===== SOURCE MATERIAL =====

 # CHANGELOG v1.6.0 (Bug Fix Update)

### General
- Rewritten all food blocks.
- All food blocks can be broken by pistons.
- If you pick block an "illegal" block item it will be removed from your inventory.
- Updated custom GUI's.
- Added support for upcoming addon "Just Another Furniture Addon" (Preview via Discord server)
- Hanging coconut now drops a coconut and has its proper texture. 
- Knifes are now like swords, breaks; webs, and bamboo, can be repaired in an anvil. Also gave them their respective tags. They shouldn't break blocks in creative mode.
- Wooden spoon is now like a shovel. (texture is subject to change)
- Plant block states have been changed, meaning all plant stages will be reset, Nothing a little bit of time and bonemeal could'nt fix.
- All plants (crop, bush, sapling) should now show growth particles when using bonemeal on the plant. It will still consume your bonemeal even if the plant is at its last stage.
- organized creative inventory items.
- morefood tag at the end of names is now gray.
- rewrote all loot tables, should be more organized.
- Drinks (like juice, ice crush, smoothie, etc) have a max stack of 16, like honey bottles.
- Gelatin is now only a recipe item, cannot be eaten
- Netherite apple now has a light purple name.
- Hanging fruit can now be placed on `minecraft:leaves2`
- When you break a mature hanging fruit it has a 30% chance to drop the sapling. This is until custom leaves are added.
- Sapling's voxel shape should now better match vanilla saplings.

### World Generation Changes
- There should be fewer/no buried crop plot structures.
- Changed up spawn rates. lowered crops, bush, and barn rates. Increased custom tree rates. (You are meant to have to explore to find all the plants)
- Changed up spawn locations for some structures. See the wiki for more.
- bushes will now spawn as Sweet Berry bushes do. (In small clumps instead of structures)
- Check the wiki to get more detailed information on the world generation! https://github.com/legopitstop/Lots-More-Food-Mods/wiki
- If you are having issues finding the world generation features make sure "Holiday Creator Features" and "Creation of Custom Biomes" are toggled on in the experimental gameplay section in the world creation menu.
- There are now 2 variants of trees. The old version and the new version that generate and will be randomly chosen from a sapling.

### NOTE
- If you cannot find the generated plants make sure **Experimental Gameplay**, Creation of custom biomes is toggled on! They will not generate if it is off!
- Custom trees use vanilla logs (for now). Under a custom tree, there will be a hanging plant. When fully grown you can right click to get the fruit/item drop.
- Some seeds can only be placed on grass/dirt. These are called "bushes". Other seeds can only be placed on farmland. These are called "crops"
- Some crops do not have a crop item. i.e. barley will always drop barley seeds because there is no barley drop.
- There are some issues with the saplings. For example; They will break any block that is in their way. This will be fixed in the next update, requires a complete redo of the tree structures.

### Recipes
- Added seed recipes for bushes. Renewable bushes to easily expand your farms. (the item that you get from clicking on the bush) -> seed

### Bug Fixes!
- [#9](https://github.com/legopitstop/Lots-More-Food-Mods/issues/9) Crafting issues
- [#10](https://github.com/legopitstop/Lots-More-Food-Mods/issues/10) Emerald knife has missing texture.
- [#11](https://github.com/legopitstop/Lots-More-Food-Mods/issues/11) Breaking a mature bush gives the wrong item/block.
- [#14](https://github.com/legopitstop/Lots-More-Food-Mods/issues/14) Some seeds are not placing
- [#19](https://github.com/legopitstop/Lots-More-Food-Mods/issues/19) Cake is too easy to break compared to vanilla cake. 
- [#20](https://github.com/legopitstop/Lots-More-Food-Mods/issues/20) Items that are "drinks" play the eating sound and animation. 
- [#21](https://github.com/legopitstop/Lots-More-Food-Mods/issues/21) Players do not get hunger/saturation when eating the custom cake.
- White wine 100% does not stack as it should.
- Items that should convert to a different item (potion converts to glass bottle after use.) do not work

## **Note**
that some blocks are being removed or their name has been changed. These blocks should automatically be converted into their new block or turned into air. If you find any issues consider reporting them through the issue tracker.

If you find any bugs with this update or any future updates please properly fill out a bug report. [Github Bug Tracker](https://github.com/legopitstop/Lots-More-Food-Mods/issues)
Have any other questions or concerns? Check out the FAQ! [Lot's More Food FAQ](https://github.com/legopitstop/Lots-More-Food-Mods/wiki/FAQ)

=====

* TASK TO CARRY OUT
Every record shown above must be echoed exactly.

* PROBLEM SOLUTION
 # CHANGELOG v1.6.0 (Bug Fix Update)

### General
- Rewritten all food blocks.
- All food blocks can be broken by pistons.
- If you pick block an "illegal" block item it will be removed from your inventory.
- Updated custom GUI's.
- Added support for upcoming addon "Just Another Furniture Addon" (Preview via Discord server)
- Hanging coconut now drops a coconut and has its proper texture. 
- Knifes are now like swords, breaks; webs, and bamboo, can be repaired in an anvil. Also gave them their respective tags. They shouldn't break blocks in creative mode.
- Wooden spoon is now like a shovel. (texture is subject to change)
- Plant block states have been changed, meaning all plant stages will be reset, Nothing a little bit of time and bonemeal could'nt fix.
- All plants (crop, bush, sapling) should now show growth particles when using bonemeal on the plant. It will still consume your bonemeal even if the plant is at its last stage.
- organized creative inventory items.
- morefood tag at the end of names is now gray.
- rewrote all loot tables, should be more organized.
- Drinks (like juice, ice crush, smoothie, etc) have a max stack of 16, like honey bottles.
- Gelatin is now only a recipe item, cannot be eaten
- Netherite apple now has a light purple name.
- Hanging fruit can now be placed on `minecraft:leaves2`
- When you break a mature hanging fruit it has a 30% chance to drop the sapling. This is until custom leaves are added.
- Sapling's voxel shape should now better match vanilla saplings.

### World Generation Changes
- There should be fewer/no buried crop plot structures.
- Changed up spawn rates. lowered crops, bush, and barn rates. Increased custom tree rates. (You are meant to have to explore to find all the plants)
- Changed up spawn locations for some structures. See the wiki for more.
- bushes will now spawn as Sweet Berry bushes do. (In small clumps instead of structures)
- Check the wiki to get more detailed information on the world generation! https://github.com/legopitstop/Lots-More-Food-Mods/wiki
- If you are having issues finding the world generation features make sure "Holiday Creator Features" and "Creation of Custom Biomes" are toggled on in the experimental gameplay section in the world creation menu.
- There are now 2 variants of trees. The old version and the new version that generate and will be randomly chosen from a sapling.

### NOTE
- If you cannot find the generated plants make sure **Experimental Gameplay**, Creation of custom biomes is toggled on! They will not generate if it is off!
- Custom trees use vanilla logs (for now). Under a custom tree, there will be a hanging plant. When fully grown you can right click to get the fruit/item drop.
- Some seeds can only be placed on grass/dirt. These are called "bushes". Other seeds can only be placed on farmland. These are called "crops"
- Some crops do not have a crop item. i.e. barley will always drop barley seeds because there is no barley drop.
- There are some issues with the saplings. For example; They will break any block that is in their way. This will be fixed in the next update, requires a complete redo of the tree structures.

### Recipes
- Added seed recipes for bushes. Renewable bushes to easily expand your farms. (the item that you get from clicking on the bush) -> seed

### Bug Fixes!
- [#9](https://github.com/legopitstop/Lots-More-Food-Mods/issues/9) Crafting issues
- [#10](https://github.com/legopitstop/Lots-More-Food-Mods/issues/10) Emerald knife has missing texture.
- [#11](https://github.com/legopitstop/Lots-More-Food-Mods/issues/11) Breaking a mature bush gives the wrong item/block.
- [#14](https://github.com/legopitstop/Lots-More-Food-Mods/issues/14) Some seeds are not placing
- [#19](https://github.com/legopitstop/Lots-More-Food-Mods/issues/19) Cake is too easy to break compared to vanilla cake. 
- [#20](https://github.com/legopitstop/Lots-More-Food-Mods/issues/20) Items that are "drinks" play the eating sound and animation. 
- [#21](https://github.com/legopitstop/Lots-More-Food-Mods/issues/21) Players do not get hunger/saturation when eating the custom cake.
- White wine 100% does not stack as it should.
- Items that should convert to a different item (potion converts to glass bottle after use.) do not work

## **Note**
that some blocks are being removed or their name has been changed. These blocks should automatically be converted into their new block or turned into air. If you find any issues consider reporting them through the issue tracker.

If you find any bugs with this update or any future updates please properly fill out a bug report. [Github Bug Tracker](https://github.com/legopitstop/Lots-More-Food-Mods/issues)
Have any other questions or concerns? Check out the FAQ! [Lot's More Food FAQ](https://github.com/legopitstop/Lots-More-Food-Mods/wiki/FAQ)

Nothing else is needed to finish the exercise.